The most basic reason to clip a parakeet's wings is to prevent her from flying away from you, which she may do initially since you're a complete stranger to her. This small bird can achieve flight quite easily, though flying around your home can result in injury -- crashing into a window or mirror, for example. Even the most well-trained bird can succumb to instinct when scared, flying away to escape a perceived danger. Though clipping her wings is not a substitute for providing a safe environment, it should be done consistently throughout her life.
Looking at an extended wing, whether viewing from the parakeet's front or back, you will clip only 4 to 8 of the outermost feathers in the bottom row, starting from the outside in. These primary feathers, which provide forward propulsion, are the largest. Clipping 10 primary feathers is a bit much, and the 11th feather begins the secondaries, which should never be clipped.
Avoid the smaller feathers in the next row up, called blood feathers; as their name implies, they contain dark shafts of blood and will bleed. If accidentally cut, apply styptic powder to the wound and let the bird heal before clipping again. Clip the same number of primary feathers on both wings. Keep in mind that window clipping, or leaving the outer two or three feathers intact for appearance's sake, can lead to a false sense of security -- your bird may still be able to fly.
Obviously if your parakeet has been flying around to avoid you, her wings need to be clipped. Between clippings, however, it can be difficult to determine when trimming the primary feathers is necessary. A good test is to have her perch on your hand a few feet above a carpeted floor. Lowering your arm suddenly, yet carefully, will cause the bird to flap her wings, and she will either flutter to the floor or glide gracefully away. Parakeets who can glide from one location to another need to have the feathers clipped again. If it's been a while since the last time you clipped your parakeet's wings, and you can clearly see that the long primary feathers have grown back, go ahead and trim them, using the secondary feathers as a guide to how far up the primaries to clip.

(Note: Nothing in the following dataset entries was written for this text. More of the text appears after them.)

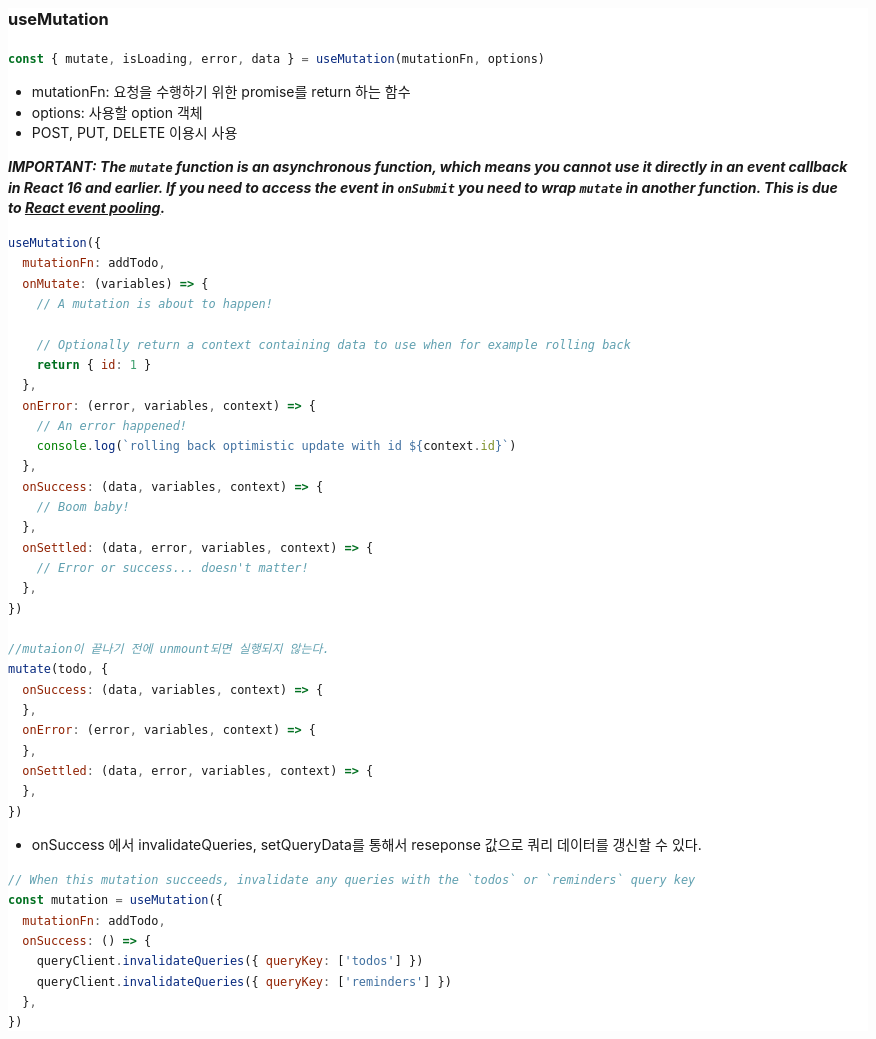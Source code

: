 ### useMutation

```jsx
const { mutate, isLoading, error, data } = useMutation(mutationFn, options)
```

- mutationFn: 요청을 수행하기 위한 promise를 return 하는 함수
- options: 사용할 option 객체
- POST, PUT, DELETE 이용시 사용

***IMPORTANT: The `mutate` function is an asynchronous function, which means you cannot use it directly in an event callback in React 16 and earlier. If you need to access the event in `onSubmit` you need to wrap `mutate` in another function. This is due to [React event pooling](https://reactjs.org/docs/legacy-event-pooling.html).***

```jsx
useMutation({
  mutationFn: addTodo,
  onMutate: (variables) => {
    // A mutation is about to happen!

    // Optionally return a context containing data to use when for example rolling back
    return { id: 1 }
  },
  onError: (error, variables, context) => {
    // An error happened!
    console.log(`rolling back optimistic update with id ${context.id}`)
  },
  onSuccess: (data, variables, context) => {
    // Boom baby!
  },
  onSettled: (data, error, variables, context) => {
    // Error or success... doesn't matter!
  },
})

//mutaion이 끝나기 전에 unmount되면 실행되지 않는다.
mutate(todo, {
  onSuccess: (data, variables, context) => {
  },
  onError: (error, variables, context) => {
  },
  onSettled: (data, error, variables, context) => {
  },
})
```

- onSuccess 에서 invalidateQueries, setQueryData를 통해서 reseponse 값으로 쿼리 데이터를 갱신할 수 있다.

```jsx
// When this mutation succeeds, invalidate any queries with the `todos` or `reminders` query key
const mutation = useMutation({
  mutationFn: addTodo,
  onSuccess: () => {
    queryClient.invalidateQueries({ queryKey: ['todos'] })
    queryClient.invalidateQueries({ queryKey: ['reminders'] })
  },
})
```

Baby parakeets must learn to fly before their feathers are clipped so they can develop balance and agility. Of course, you should never clip your parakeet's wings if you don't feel confident that you'll be able to do so quickly and painlessly. Learn how to hold the clipping shears -- never point them toward the bird's body. If you're nervous or your feathered friend is irate or squirming, consider visiting a veterinarian to observe the process by a professional first.